So how does the present argument differ from that of Foucault? One answer has to do with empirical scope. Foucault and his interpreters insist that there is endless possibility for variation and creative innovation within the existing conditions of possibility.30 Nevertheless, it is also well known that Foucault argued that the current conditions of possi- bility were established at the end of the eighteenth century in a set of strategies laid down within what he called the modern episteme. The argument is that at the beginning of the twenty-first century we are still being produced by that episteme and its conditions of possibility.

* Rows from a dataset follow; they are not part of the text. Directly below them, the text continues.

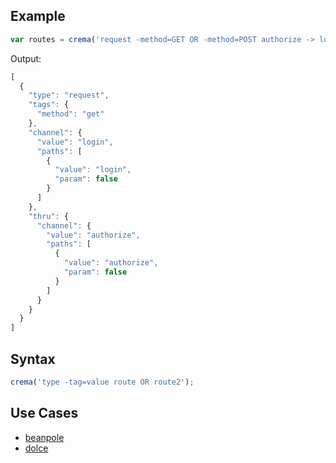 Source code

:  

## Example

```javascript
var routes = crema('request -method=GET OR -method=POST authorize -> login');
```

Output:

```javascript
[
  {
    "type": "request",
    "tags": {
      "method": "get"
    },
    "channel": {
      "value": "login",
      "paths": [
        {
          "value": "login",
          "param": false
        }
      ]
    },
    "thru": {
      "channel": {
        "value": "authorize",
        "paths": [
          {
            "value": "authorize",
            "param": false
          }
        ]
      }
    }
  }
]
```

## Syntax

```javascript
crema('type -tag=value route OR route2');
```


## Use Cases

- [beanpole](beanpole)
- [dolce](dolce)
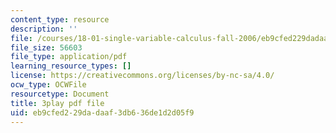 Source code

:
 ```yaml
---
content_type: resource
description: ''
file: /courses/18-01-single-variable-calculus-fall-2006/eb9cfed229dadaaf3db636de1d2d05f9_XRkgBWbWvg4.pdf
file_size: 56603
file_type: application/pdf
learning_resource_types: []
license: https://creativecommons.org/licenses/by-nc-sa/4.0/
ocw_type: OCWFile
resourcetype: Document
title: 3play pdf file
uid: eb9cfed2-29da-daaf-3db6-36de1d2d05f9
---
```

This may or may not be right. However, the picture of natural (and social) science production proposed by Latour and Woolgar and other STS scholars is drawn on a smaller scale. Perhaps there are larger limits set by modern disciplinary strategies that lie within and are being enacted by the different inscription devices and practices of modern natural and social science. But Latour and Woolgar’s suggestion is more modest. It is that the limits to scientific knowledge and reality are set by particular and specific sets of inscription devices. The relations between these become an empirical matter.


 

Given the flexibility of the modern episteme, the position is not necessarily inconsistent with that of Foucault. Further it shares with him the commitment to the idea that it is not simply knowledge of realities, but also realities themselves, that are generated in the practices of production. My question, and one to which I will return in Chapter 3, has to do with singularity. Latour and Woolgar tend to assume that inscription devices (and so their hinterlands) mesh together fairly well. This seems to me uncertain.